> _Problem statement_:
Your answer should be the lines below from the one with "# Describe Target" to the one with "Until now, there", both included, given again exactly and with nothing added.

> _The records_:

★ ★ ★ ★ ★

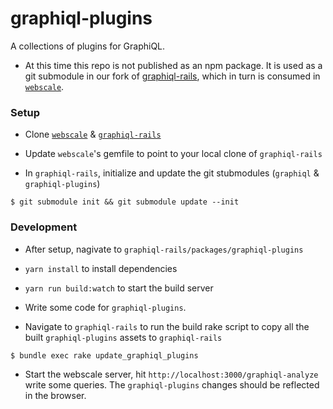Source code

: # graphiql-plugins
A collections of plugins for GraphiQL.

* At this time this repo is not published as an npm package. It is used as a git submodule in our fork of [graphiql-rails](https://github.com/GraphQL-Query-Planner/graphiql-rails), which in turn is consumed in [`webscale`](https://github.com/GraphQL-Query-Planner/webscale).


### Setup

* Clone [`webscale`](https://github.com/GraphQL-Query-Planner/webscale) & [`graphiql-rails`](https://github.com/GraphQL-Query-Planner/graphiql-rails)

* Update `webscale`'s gemfile to point to your local clone of `graphiql-rails`

* In `graphiql-rails`, initialize and update the git stubmodules (`graphiql` & `graphiql-plugins`)
```
$ git submodule init && git submodule update --init
```


### Development

* After setup, nagivate to `graphiql-rails/packages/graphiql-plugins`

* `yarn install` to install dependencies

* `yarn run build:watch` to start the build server

* Write some code for `graphiql-plugins`.

* Navigate to `graphiql-rails` to run the build rake script to copy all the built `graphiql-plugins` assets to `graphiql-rails`
```
$ bundle exec rake update_graphiql_plugins
```

* Start the webscale server, hit `http://localhost:3000/graphiql-analyze` write some queries. The `graphiql-plugins` changes should be reflected in the browser.

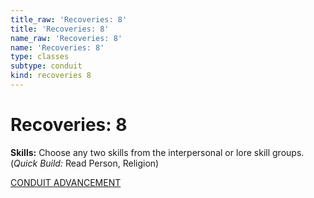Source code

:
```yaml
---
title_raw: 'Recoveries: 8'
title: 'Recoveries: 8'
name_raw: 'Recoveries: 8'
name: 'Recoveries: 8'
type: classes
subtype: conduit
kind: recoveries 8
---
```


# Recoveries: 8

**Skills:** Choose any two skills from the interpersonal or lore skill groups. (*Quick Build:* Read Person, Religion)

[CONDUIT ADVANCEMENT](./Conduit%20Advancement.md)

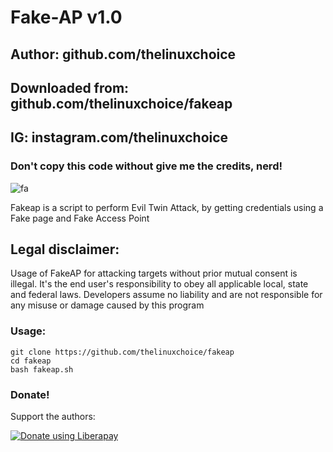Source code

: # Fake-AP v1.0
## Author: github.com/thelinuxchoice
## Downloaded from: github.com/thelinuxchoice/fakeap
## IG: instagram.com/thelinuxchoice
### Don't copy this code without give me the credits, nerd! 

![fa](https://user-images.githubusercontent.com/34893261/43369380-95333cee-9343-11e8-920a-51ac5ce645f4.png)

Fakeap is a script to perform Evil Twin Attack, by getting credentials using a Fake page and Fake Access Point

## Legal disclaimer:

Usage of FakeAP for attacking targets without prior mutual consent is illegal. It's the end user's responsibility to obey all applicable local, state and federal laws. Developers assume no liability and are not responsible for any misuse or damage caused by this program 


### Usage:
```
git clone https://github.com/thelinuxchoice/fakeap
cd fakeap
bash fakeap.sh
```

### Donate!
Support the authors:

<noscript><a href="https://liberapay.com/thelinuxchoice/donate"><img alt="Donate using Liberapay" src="https://liberapay.com/assets/widgets/donate.svg"></a></noscript>

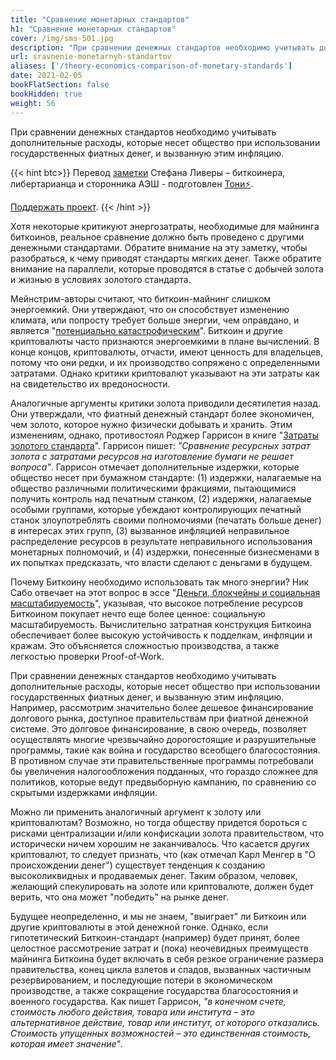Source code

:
 ```yaml
---
title: "Сравнение монетарных стандартов"
h1: "Сравнение монетарных стандартов"
cover: /img/sms-501.jpg
description: "При сравнении денежных стандартов необходимо учитывать дополнительные расходы, которые несет общество при использовании государственных фиатных денег, и вызванную этим инфляцию."
url: sravnenie-monetarnyh-standartov
aliases: ['/theory-economics-comparison-of-monetary-standards']
date: 2021-02-05
bookFlatSection: false
bookHidden: true
weight: 56
---
```


При сравнении денежных стандартов необходимо учитывать дополнительные расходы, которые несет общество при использовании государственных фиатных денег, и вызванную этим инфляцию.

{{< hint btc>}}
Перевод [заметки](https://learn.saylor.org/mod/page/view.php?id=30722) Стефана Ливеры – биткоинера, либертарианца и сторонника АЭШ - подготовлен [Тони⚡️](https://snort.social/p/npub10awzknjg5r5lajnr53438ndcyjylgqsrnrtq5grs495v42qc6awsj45ys7). 

[Поддержать проект](/contribute/).
{{< /hint >}}

Хотя некоторые критикуют энергозатраты, необходимые для майнинга биткоинов, реальное сравнение должно быть проведено с другими денежными стандартами. Обратите внимание на эту заметку, чтобы разобраться, к чему приводят стандарты мягких денег. Также обратите внимание на параллели, которые проводятся в статье с добычей золота и жизнью в условиях золотого стандарта.

Мейнстрим-авторы считают, что биткоин-майнинг слишком энергоемкий. Они утверждают, что он способствует изменению климата, или попросту требует больше энергии, чем оправдано, и является "[потенциально катастрофическим](https://theconversation.com/the-utopian-currency-bitcoin-is-a-potentially-catastrophic-energy-guzzler-88871)". Биткоин и другие криптовалюты часто признаются энергоемкими в плане вычислений. В конце концов, криптовалюты, отчасти, имеют ценность для владельцев, потому что они редки, и их производство сопряжено с определенными затратами. Однако критики криптовалют указывают на эти затраты как на свидетельство их вредоносности.

Аналогичные аргументы критики золота приводили десятилетия назад. Они утверждали, что фиатный денежный стандарт более экономичен, чем золото, которое нужно физически добывать и хранить. Этим изменениям, однако, противостоял Роджер Гаррисон в книге "[Затраты золотого стандарта](https://webhome.auburn.edu/~garriro/g4gold.htm)". Гаррисон пишет: _"Сравнение ресурсных затрат золота с затратами ресурсов на изготовление бумаги не решает вопроса"_. Гаррисон отмечает дополнительные издержки, которые общество несет при бумажном стандарте: (1) издержки, налагаемые на общество различными политическими фракциями, пытающимися получить контроль над печатным станком, (2) издержки, налагаемые особыми группами, которые убеждают контролирующих печатный станок злоупотреблять своими полномочиями (печатать больше денег) в интересах этих групп, (3) вызванное инфляцией неправильное распределение ресурсов в результате неправильного использования монетарных полномочий, и (4) издержки, понесенные бизнесменами в их попытках предсказать, что власти сделают с деньгами в будущем.

Почему Биткоину необходимо использовать так много энергии? Ник Сабо отвечает на этот вопрос в эссе "[Деньги, блокчейны и социальная масштабируемость](/dengi-blokchejny-i-socialnaya-masshtabiruemost)", указывая, что высокое потребление ресурсов Биткоином покупает нечто еще более ценное: социальную масштабируемость. Вычислительно затратная конструкция Биткоина обеспечивает более высокую устойчивость к подделкам, инфляции и кражам. Это объясняется сложностью производства, а также легкостью проверки Proof-of-Work.

При сравнении денежных стандартов необходимо учитывать дополнительные расходы, которые несет общество при использовании государственных фиатных денег, и вызванную этим инфляцию. Например, рассмотрим значительно более дешевое финансирование долгового рынка, доступное правительствам при фиатной денежной системе. Это долговое финансирование, в свою очередь, позволяет осуществлять многие чрезвычайно дорогостоящие и разрушительные программы, такие как война и государство всеобщего благосостояния. В противном случае эти правительственные программы потребовали бы увеличения налогообложения подданных, что гораздо сложнее для политиков, которые ведут предвыборную кампанию, по сравнению со скрытыми издержками инфляции.

Можно ли применить аналогичный аргумент к золоту или криптовалютам? Возможно, но тогда обществу придется бороться с рисками централизации и/или конфискации золота правительством, что исторически ничем хорошим не заканчивалось. Что касается других криптовалют, то следует признать, что (как отмечал Карл Менгер в "О происхождении денег") существует тенденция к созданию высоколиквидных и продаваемых денег. Таким образом, человек, желающий спекулировать на золоте или криптовалюте, должен будет верить, что она может "победить" на рынке денег.

Будущее неопределенно, и мы не знаем, "выиграет" ли Биткоин или другие криптовалюты в этой денежной гонке. Однако, если гипотетический Биткоин-стандарт (например) будет принят, более целостное рассмотрение затрат и (пока) неочевидных преимуществ майнинга Биткоина будет включать в себя резкое ограничение размера правительства, конец цикла взлетов и спадов, вызванных частичным резервированием, и последующие потери в экономическом производстве, а также сокращение государства благосостояния и военного государства. Как пишет Гаррисон, _"в конечном счете, стоимость любого действия, товара или института – это альтернативное действие, товар или институт, от которого отказались. Стоимость упущенных возможностей – это единственная стоимость, которая имеет значение"_.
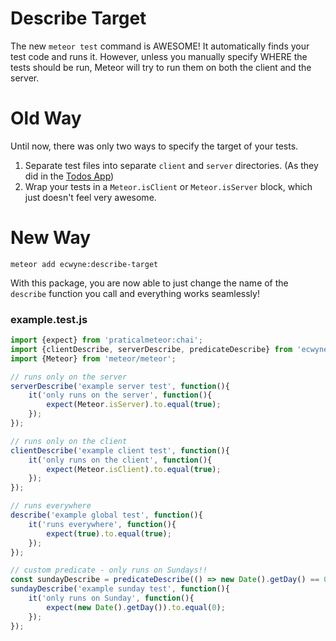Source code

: # Describe Target
The new `meteor test` command is AWESOME! It automatically finds your test code and runs it. However, unless you manually specify WHERE the tests should be run, Meteor will try to run them on both the client and the server.
# Old Way
Until now, there was only two ways to specify the target of your tests.
1. Separate test files into separate `client` and `server` directories. (As they did in the [Todos App](https://github.com/meteor/todos/tree/da6f66eb1785d23eeba57299bf2a41872688b5ae/imports/ui/components))
2. Wrap your tests in a `Meteor.isClient` or `Meteor.isServer` block, which just doesn't feel very awesome.

# New Way
`meteor add ecwyne:describe-target`

With this package, you are now able to just change the name of the `describe` function you call and everything works seamlessly!
### example.test.js
```javascript
import {expect} from 'praticalmeteor:chai';
import {clientDescribe, serverDescribe, predicateDescribe} from 'ecwyne:describe-target';
import {Meteor} from 'meteor/meteor';

// runs only on the server
serverDescribe('example server test', function(){
	it('only runs on the server', function(){
		expect(Meteor.isServer).to.equal(true);
	});
});

// runs only on the client
clientDescribe('example client test', function(){
	it('only runs on the client', function(){
		expect(Meteor.isClient).to.equal(true);
	});
});

// runs everywhere
describe('example global test', function(){
	it('runs everywhere', function(){
		expect(true).to.equal(true);
	});
});

// custom predicate - only runs on Sundays!!
const sundayDescribe = predicateDescribe(() => new Date().getDay() == 0);
sundayDescribe('example sunday test', function(){
	it('only runs on Sunday', function(){
		expect(new Date().getDay()).to.equal(0);
	});
});
```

★ ★ ★ ★ ★

> _Task solution_:
: # Describe Target
The new `meteor test` command is AWESOME! It automatically finds your test code and runs it. However, unless you manually specify WHERE the tests should be run, Meteor will try to run them on both the client and the server.
# Old Way
Until now, there was only two ways to specify the target of your tests.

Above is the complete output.